# Given records:
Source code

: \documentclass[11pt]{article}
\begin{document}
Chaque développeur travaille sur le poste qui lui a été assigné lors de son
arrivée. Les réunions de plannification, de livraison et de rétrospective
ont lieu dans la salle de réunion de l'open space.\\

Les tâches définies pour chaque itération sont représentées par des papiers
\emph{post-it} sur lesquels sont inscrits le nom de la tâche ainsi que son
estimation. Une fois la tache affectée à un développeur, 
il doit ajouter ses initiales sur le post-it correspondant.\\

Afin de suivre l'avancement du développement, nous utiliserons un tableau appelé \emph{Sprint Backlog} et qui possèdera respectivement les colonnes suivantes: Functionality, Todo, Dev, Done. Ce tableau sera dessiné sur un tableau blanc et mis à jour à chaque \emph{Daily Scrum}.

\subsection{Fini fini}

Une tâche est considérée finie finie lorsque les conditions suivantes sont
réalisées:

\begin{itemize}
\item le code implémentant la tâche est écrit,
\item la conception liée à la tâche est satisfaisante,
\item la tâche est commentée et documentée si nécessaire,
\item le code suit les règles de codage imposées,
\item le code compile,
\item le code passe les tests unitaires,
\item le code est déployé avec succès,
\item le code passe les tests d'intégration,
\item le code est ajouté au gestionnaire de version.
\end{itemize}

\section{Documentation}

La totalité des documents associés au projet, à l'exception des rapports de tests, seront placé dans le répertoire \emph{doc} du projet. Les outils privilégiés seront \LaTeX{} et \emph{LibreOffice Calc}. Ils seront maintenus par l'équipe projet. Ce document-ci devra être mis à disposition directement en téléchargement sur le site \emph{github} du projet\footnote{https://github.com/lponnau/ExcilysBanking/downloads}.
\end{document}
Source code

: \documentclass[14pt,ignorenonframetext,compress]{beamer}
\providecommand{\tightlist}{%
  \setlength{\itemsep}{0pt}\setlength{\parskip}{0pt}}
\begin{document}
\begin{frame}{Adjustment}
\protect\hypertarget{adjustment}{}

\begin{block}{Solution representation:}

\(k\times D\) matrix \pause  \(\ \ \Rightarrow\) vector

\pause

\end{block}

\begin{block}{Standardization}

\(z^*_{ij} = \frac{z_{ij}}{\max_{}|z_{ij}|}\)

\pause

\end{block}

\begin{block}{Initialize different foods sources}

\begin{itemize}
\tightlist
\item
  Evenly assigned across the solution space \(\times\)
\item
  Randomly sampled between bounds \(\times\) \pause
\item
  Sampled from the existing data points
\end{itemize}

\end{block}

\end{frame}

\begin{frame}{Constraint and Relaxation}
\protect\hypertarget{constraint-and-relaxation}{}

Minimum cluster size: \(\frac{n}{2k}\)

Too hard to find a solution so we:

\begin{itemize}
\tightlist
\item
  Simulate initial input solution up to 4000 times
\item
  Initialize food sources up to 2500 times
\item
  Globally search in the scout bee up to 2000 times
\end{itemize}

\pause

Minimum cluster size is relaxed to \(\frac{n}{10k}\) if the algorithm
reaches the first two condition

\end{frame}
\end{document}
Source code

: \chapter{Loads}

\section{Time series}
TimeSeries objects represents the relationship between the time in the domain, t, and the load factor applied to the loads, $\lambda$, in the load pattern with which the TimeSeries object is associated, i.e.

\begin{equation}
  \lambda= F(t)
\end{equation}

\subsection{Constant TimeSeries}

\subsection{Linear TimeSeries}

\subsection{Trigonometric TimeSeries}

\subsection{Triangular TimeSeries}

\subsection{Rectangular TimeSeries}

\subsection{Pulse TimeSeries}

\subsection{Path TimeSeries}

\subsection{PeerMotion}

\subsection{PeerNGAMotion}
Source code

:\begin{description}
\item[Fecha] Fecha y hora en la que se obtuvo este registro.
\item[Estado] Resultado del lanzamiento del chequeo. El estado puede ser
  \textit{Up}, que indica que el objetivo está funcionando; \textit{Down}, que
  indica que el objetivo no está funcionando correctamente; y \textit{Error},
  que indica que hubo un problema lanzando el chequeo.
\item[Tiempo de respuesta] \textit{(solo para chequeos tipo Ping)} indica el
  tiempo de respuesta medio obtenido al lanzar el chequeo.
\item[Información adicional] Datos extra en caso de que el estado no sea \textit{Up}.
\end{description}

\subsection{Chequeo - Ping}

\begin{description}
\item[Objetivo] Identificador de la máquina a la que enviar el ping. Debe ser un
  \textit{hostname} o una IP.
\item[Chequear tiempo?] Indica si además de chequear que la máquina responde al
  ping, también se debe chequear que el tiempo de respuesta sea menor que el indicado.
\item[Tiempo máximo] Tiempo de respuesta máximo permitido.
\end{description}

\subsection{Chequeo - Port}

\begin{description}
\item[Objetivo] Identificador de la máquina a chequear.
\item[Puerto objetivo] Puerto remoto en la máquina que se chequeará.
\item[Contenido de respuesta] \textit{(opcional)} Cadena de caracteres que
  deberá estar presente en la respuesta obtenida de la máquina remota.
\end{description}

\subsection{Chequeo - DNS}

# Aim of the task:
Copy exactly, word for word, the line with "ping, también se" through the final line of the listing.

# Solution for this problem:
  ping, también se debe chequear que el tiempo de respuesta sea menor que el indicado.
\item[Tiempo máximo] Tiempo de respuesta máximo permitido.
\end{description}

\subsection{Chequeo - Port}

\begin{description}
\item[Objetivo] Identificador de la máquina a chequear.
\item[Puerto objetivo] Puerto remoto en la máquina que se chequeará.
\item[Contenido de respuesta] \textit{(opcional)} Cadena de caracteres que
  deberá estar presente en la respuesta obtenida de la máquina remota.
\end{description}

\subsection{Chequeo - DNS}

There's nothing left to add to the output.